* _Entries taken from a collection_
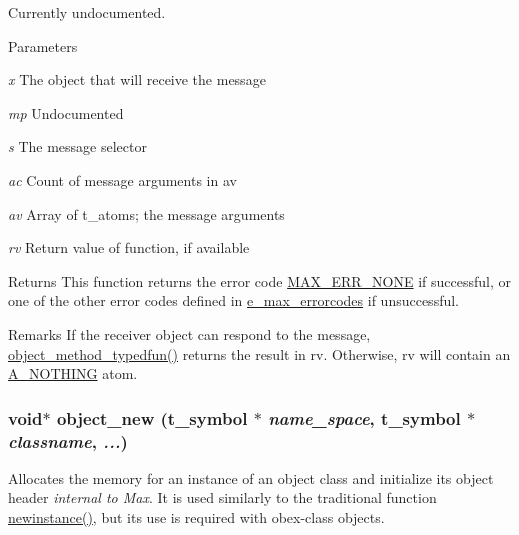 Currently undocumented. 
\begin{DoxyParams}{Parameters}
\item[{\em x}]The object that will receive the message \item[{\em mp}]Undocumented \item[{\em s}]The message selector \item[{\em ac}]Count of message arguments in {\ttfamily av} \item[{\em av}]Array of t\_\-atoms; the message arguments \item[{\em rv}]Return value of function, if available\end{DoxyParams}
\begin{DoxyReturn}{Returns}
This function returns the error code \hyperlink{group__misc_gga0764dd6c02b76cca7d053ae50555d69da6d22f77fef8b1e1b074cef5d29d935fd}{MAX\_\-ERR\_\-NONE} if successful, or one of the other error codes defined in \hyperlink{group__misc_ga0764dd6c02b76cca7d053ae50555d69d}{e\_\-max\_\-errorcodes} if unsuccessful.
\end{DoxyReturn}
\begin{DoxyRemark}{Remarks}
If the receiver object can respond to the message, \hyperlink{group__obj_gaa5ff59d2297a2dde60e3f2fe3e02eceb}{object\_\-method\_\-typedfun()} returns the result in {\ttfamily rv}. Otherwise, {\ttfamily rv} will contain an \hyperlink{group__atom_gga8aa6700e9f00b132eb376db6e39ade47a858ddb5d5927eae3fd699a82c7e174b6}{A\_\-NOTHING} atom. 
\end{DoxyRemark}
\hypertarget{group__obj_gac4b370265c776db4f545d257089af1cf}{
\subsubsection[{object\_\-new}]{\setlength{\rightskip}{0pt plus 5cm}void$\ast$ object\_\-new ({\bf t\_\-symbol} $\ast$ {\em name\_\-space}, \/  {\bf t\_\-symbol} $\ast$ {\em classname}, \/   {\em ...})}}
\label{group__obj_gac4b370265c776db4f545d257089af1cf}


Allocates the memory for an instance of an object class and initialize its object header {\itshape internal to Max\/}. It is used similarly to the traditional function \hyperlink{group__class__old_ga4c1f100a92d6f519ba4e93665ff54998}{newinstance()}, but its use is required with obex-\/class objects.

...

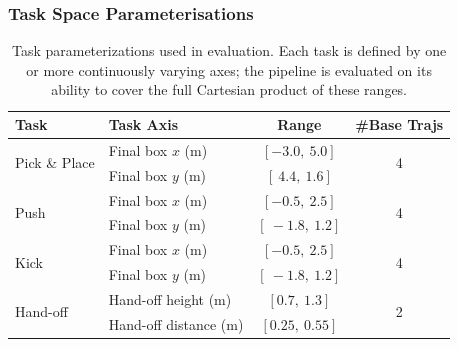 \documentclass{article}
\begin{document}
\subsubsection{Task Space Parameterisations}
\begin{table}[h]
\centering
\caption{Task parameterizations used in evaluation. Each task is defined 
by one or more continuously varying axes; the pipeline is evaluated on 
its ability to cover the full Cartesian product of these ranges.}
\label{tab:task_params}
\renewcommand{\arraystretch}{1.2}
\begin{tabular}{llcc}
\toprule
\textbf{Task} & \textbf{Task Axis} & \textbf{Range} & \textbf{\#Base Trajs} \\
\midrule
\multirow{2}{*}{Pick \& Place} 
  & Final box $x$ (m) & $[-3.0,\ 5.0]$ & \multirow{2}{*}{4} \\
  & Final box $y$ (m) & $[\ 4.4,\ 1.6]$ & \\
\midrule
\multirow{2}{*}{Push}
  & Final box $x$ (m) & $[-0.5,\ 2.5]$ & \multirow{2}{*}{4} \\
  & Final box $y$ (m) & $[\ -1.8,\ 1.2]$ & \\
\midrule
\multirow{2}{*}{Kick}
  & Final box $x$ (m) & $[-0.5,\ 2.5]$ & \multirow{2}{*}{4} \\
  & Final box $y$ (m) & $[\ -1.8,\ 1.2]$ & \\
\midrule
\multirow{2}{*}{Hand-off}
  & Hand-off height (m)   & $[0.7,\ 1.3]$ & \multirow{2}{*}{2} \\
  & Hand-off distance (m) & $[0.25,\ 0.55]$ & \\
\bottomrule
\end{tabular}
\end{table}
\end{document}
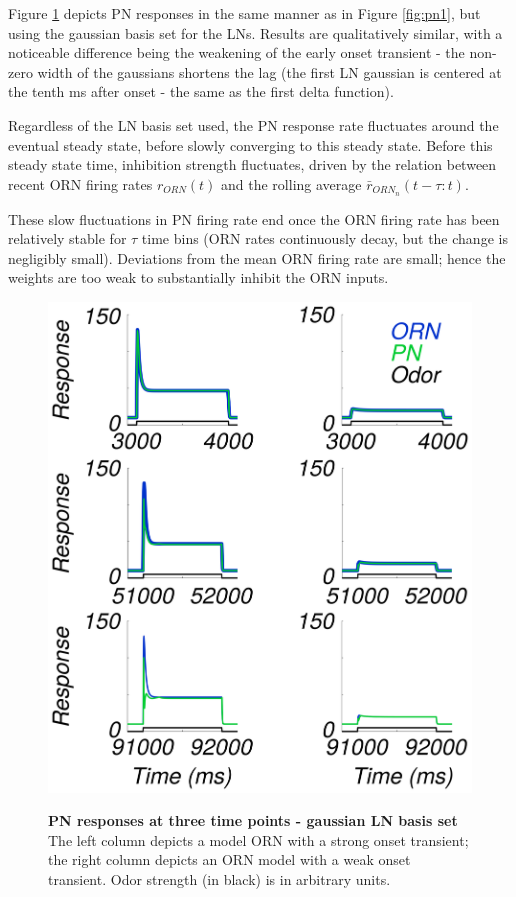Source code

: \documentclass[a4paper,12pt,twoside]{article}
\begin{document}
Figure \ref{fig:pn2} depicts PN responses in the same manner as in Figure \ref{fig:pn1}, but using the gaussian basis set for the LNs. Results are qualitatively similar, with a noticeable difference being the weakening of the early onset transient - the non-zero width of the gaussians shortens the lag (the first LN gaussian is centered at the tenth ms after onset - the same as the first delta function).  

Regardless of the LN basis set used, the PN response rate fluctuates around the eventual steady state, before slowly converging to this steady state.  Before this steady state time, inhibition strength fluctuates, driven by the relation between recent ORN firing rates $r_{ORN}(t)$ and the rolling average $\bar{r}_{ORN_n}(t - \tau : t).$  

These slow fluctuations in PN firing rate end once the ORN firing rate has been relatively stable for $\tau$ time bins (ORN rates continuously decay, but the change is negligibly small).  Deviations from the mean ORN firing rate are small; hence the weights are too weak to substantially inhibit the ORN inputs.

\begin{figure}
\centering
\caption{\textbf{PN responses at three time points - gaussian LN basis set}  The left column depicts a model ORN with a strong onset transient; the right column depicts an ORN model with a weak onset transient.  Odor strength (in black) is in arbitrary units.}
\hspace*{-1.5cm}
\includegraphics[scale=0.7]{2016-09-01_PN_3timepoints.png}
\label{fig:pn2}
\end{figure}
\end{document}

* _WHAT IS BEING ASKED_
How many lines of these entries contain "gaussian"? Answer with the number and nothing else.

* _ANSWER_
2